Task inputs:
# # # # #
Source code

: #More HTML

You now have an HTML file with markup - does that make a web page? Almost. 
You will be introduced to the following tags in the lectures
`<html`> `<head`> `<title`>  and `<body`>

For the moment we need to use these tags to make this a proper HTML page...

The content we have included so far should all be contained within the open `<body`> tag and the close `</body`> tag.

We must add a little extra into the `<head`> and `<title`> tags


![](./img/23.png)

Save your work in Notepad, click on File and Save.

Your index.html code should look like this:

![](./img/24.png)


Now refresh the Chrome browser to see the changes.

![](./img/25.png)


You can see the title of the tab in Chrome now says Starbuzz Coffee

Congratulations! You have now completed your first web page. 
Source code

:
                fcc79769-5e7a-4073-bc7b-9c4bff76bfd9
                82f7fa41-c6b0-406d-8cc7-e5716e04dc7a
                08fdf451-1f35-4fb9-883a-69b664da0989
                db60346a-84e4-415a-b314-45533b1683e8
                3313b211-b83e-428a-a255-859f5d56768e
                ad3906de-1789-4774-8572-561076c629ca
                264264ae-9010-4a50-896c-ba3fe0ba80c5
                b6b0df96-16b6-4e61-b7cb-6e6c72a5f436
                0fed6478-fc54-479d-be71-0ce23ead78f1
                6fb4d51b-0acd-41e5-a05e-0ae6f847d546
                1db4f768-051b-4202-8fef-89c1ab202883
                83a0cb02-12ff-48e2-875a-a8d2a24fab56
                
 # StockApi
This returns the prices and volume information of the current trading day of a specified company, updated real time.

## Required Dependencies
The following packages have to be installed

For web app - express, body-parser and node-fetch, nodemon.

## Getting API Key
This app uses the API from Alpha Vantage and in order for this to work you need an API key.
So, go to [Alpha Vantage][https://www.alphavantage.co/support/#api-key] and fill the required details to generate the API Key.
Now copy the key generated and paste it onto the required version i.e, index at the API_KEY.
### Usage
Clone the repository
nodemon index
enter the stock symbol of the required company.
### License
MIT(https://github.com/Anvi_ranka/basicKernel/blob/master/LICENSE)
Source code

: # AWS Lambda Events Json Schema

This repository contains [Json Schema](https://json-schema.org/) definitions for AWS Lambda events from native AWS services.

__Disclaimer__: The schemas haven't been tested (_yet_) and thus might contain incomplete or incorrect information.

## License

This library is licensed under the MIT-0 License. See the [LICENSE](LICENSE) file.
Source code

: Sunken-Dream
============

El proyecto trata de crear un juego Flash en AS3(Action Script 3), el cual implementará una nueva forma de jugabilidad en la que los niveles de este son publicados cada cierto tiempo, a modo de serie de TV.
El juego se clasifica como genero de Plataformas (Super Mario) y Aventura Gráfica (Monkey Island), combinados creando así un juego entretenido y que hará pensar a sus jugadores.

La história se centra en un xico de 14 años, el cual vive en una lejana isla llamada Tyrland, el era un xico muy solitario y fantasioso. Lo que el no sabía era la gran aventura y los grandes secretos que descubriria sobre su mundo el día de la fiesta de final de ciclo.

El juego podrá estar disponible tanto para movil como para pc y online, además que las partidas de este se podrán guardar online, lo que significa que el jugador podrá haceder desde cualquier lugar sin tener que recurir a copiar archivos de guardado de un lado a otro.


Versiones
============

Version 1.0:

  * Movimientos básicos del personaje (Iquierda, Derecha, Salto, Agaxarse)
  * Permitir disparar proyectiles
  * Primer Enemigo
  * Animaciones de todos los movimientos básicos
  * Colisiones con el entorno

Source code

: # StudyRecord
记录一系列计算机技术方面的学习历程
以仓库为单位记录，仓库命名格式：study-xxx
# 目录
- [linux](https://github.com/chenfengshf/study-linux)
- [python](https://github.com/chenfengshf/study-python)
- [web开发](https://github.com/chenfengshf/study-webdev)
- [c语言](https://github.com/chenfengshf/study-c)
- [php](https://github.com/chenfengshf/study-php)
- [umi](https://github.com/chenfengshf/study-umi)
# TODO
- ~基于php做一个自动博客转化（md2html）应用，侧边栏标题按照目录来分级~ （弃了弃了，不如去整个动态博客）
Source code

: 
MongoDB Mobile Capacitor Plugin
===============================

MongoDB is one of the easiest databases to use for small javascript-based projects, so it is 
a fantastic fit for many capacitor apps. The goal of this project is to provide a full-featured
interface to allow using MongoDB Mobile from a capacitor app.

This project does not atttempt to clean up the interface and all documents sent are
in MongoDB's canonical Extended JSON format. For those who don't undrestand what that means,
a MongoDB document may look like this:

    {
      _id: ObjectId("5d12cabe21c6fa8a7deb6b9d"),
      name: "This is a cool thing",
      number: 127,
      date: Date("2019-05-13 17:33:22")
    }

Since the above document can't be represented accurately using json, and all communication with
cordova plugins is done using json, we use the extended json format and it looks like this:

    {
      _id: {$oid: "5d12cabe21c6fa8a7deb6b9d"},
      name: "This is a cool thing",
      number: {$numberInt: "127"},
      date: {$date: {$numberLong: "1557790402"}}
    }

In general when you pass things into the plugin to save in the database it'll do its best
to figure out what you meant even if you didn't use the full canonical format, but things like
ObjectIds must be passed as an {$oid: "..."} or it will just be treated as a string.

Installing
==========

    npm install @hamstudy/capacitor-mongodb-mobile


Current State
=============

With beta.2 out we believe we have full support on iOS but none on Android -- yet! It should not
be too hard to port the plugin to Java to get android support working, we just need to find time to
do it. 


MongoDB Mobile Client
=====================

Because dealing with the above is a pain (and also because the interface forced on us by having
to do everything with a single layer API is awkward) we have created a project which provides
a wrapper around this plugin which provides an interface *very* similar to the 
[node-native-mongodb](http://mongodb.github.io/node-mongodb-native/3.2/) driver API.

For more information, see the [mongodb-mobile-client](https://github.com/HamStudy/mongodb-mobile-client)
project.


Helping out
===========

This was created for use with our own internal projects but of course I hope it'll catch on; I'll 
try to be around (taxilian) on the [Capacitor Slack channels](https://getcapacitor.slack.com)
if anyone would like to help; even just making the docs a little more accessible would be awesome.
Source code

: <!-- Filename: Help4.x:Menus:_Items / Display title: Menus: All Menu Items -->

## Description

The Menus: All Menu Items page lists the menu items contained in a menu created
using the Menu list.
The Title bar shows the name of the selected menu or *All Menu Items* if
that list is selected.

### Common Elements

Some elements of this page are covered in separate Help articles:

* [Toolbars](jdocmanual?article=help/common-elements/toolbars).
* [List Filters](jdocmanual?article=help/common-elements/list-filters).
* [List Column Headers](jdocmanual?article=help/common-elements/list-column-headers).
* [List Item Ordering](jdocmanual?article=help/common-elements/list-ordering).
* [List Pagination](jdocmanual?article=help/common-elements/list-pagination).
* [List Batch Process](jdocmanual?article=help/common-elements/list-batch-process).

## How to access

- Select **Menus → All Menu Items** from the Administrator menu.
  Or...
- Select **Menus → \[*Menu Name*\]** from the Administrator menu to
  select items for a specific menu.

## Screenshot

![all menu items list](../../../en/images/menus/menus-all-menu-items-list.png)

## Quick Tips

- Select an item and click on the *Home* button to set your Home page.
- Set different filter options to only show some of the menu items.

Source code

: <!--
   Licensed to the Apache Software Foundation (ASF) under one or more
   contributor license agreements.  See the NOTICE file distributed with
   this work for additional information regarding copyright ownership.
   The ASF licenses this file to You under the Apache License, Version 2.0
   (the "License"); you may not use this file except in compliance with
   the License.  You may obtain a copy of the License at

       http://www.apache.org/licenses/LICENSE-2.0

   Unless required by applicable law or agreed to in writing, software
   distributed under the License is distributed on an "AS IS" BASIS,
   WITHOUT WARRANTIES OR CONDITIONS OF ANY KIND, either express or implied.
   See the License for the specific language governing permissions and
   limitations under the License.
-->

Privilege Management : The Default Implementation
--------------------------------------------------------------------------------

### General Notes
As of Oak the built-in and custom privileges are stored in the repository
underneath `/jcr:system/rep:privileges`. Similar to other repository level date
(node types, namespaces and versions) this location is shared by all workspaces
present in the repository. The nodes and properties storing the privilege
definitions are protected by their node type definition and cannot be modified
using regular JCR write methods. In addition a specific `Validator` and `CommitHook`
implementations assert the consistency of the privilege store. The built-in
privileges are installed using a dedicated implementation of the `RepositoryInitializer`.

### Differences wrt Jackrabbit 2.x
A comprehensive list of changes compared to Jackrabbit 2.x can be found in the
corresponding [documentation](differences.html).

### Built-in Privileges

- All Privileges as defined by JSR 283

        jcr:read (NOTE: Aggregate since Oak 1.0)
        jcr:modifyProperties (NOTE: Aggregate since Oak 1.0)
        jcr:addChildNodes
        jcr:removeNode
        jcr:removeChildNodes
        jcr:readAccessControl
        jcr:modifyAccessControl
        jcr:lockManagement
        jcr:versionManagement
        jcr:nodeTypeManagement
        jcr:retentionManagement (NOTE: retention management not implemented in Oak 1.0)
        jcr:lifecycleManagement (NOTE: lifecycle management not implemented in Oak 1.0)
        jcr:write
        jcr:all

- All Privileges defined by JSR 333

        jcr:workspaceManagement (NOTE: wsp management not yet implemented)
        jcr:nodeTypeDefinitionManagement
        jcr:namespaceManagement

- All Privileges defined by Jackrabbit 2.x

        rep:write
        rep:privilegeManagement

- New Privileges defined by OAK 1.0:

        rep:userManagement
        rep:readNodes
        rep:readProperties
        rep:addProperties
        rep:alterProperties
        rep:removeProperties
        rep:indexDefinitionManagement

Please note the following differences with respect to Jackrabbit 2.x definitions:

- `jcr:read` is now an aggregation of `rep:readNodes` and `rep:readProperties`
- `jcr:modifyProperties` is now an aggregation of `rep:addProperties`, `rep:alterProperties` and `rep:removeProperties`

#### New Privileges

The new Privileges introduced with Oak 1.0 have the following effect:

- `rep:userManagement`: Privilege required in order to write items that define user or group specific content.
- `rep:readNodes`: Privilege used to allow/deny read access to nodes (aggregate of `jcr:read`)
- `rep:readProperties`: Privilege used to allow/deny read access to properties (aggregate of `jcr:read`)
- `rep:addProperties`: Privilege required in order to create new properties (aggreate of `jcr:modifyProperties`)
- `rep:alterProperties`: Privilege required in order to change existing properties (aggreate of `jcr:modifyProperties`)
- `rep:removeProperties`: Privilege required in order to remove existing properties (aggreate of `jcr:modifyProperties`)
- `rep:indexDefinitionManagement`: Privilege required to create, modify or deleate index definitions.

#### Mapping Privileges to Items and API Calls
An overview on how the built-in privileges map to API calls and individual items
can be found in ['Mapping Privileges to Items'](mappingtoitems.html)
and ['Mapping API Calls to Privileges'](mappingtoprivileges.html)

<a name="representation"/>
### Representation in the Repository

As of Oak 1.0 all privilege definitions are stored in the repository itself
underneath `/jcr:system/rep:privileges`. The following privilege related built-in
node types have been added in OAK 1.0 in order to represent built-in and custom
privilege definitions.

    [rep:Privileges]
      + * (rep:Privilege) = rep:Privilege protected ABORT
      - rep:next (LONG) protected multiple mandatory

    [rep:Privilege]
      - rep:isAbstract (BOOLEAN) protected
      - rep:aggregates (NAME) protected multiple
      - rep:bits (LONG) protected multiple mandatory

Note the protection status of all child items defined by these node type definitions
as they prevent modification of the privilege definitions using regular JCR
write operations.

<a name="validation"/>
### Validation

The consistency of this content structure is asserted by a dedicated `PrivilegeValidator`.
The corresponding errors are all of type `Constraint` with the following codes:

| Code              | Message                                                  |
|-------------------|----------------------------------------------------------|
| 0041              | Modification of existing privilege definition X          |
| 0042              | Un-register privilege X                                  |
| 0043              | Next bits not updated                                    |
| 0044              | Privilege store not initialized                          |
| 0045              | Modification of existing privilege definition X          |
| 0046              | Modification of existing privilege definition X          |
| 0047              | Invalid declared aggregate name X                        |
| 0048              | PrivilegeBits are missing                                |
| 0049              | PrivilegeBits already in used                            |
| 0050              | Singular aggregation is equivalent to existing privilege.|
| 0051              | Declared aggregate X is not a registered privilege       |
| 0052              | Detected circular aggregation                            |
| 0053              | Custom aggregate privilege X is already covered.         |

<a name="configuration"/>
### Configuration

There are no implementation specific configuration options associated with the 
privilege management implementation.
# # # # #
Prompt:
Up to and including the line that contains "For the moment", restate word for word every line of the entries, starting from the first.

Solution for this task:
Source code

: #More HTML

You now have an HTML file with markup - does that make a web page? Almost. 
You will be introduced to the following tags in the lectures
`<html`> `<head`> `<title`>  and `<body`>

For the moment we need to use these tags to make this a proper HTML page...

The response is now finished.